Problem to solve —
Return the number of lines below that contain "images"; nothing else belongs in the reply.

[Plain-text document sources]
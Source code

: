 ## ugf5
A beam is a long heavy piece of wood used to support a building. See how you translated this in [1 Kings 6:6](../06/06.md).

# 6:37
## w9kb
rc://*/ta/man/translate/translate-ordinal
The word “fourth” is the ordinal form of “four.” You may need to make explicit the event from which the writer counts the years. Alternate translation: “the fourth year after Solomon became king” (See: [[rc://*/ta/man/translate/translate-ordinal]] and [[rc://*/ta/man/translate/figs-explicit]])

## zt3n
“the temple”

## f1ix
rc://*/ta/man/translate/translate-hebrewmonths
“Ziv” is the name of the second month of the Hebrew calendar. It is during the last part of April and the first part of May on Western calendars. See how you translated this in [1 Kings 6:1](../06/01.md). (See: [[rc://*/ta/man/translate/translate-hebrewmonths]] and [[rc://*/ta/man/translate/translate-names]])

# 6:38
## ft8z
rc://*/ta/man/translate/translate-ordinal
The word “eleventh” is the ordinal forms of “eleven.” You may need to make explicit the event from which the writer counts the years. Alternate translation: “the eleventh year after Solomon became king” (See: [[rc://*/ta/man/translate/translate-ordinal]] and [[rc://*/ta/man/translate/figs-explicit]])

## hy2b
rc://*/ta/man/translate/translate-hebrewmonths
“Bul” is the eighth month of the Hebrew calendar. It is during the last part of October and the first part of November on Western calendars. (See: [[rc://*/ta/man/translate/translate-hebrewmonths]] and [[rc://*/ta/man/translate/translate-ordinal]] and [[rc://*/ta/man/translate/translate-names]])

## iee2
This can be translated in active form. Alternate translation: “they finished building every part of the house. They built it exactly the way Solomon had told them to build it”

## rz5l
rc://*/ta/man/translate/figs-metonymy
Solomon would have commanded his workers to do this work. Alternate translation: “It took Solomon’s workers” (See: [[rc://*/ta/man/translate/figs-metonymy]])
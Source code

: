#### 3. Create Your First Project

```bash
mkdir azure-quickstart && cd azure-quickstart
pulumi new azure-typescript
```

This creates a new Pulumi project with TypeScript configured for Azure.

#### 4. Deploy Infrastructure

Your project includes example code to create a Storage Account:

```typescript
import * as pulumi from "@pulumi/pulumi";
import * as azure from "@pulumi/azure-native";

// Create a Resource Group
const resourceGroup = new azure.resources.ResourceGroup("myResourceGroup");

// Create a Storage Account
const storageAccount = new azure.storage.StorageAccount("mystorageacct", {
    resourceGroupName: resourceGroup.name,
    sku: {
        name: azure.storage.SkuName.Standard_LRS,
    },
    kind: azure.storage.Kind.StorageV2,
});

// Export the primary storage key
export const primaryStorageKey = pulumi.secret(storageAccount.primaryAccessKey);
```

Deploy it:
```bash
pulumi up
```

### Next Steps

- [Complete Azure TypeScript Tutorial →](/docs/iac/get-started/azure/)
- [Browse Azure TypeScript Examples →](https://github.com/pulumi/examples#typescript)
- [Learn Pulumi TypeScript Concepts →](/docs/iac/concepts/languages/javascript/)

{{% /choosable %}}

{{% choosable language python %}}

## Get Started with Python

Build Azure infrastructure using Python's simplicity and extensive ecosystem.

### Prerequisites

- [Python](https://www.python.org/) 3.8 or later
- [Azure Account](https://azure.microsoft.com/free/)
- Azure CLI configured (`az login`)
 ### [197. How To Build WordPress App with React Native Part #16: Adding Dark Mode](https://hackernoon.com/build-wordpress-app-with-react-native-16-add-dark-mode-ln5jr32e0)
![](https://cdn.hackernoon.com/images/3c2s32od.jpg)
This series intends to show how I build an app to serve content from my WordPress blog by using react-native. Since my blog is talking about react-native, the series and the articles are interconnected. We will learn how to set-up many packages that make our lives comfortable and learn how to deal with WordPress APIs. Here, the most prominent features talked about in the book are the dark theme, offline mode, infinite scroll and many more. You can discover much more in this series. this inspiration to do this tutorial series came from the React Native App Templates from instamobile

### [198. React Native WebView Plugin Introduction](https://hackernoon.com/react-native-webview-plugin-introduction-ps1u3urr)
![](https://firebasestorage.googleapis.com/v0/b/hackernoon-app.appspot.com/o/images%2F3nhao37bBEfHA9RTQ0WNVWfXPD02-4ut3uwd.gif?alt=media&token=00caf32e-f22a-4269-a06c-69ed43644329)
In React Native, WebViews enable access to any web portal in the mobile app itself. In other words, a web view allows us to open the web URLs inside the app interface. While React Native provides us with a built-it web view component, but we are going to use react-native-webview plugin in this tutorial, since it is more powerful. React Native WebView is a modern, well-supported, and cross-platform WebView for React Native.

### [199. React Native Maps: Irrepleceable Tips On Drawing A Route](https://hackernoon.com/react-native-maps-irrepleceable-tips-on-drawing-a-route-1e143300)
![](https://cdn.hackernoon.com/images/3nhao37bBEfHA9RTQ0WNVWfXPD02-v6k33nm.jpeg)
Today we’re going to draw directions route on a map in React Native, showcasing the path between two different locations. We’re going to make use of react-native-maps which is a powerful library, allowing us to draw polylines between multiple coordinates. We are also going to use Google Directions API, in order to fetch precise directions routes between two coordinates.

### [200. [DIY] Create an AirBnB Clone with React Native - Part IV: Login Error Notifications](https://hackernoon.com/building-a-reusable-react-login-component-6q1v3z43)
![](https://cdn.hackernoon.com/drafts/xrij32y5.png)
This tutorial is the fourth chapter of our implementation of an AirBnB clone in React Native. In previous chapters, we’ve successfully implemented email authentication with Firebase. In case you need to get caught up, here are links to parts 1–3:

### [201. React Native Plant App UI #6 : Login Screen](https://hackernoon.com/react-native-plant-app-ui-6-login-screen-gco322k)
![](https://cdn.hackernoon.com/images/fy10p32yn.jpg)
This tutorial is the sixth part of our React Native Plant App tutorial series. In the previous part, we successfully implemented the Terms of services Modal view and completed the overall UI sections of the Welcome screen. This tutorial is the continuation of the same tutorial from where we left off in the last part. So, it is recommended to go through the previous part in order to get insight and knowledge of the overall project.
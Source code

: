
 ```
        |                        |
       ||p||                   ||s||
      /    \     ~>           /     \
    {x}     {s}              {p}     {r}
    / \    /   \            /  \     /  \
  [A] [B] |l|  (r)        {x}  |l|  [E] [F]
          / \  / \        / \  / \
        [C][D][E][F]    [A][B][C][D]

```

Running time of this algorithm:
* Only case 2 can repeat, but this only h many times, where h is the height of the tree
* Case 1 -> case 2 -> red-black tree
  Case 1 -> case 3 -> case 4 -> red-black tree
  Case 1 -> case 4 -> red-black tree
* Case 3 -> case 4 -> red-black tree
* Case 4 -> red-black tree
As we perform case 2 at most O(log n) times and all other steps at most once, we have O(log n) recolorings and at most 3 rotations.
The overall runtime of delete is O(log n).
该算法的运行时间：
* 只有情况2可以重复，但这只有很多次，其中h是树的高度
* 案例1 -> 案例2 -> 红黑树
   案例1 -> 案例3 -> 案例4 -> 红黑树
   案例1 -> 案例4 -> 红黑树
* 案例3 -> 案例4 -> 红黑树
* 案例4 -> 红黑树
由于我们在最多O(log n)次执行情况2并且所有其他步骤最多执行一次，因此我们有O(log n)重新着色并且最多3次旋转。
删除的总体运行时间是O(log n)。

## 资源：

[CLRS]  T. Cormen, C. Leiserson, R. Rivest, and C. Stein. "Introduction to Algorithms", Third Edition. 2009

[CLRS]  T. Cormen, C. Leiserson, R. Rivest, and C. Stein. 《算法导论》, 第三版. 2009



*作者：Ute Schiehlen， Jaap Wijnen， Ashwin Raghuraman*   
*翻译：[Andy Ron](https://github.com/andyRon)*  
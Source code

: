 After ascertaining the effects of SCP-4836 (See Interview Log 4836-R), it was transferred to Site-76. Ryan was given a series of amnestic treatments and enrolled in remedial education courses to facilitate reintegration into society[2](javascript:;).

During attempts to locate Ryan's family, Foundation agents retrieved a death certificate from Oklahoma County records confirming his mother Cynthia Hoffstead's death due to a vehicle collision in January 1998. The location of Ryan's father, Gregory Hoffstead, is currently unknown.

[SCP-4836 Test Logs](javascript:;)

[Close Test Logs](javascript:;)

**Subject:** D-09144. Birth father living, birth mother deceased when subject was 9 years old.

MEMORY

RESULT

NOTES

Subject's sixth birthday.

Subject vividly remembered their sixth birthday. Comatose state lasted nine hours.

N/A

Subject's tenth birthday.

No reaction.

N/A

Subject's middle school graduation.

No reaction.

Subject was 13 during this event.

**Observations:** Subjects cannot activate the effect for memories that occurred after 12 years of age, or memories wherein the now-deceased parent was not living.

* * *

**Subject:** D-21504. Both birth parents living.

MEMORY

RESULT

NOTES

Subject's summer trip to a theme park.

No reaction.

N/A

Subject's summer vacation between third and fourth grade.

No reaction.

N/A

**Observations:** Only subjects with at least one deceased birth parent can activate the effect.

Output below —
4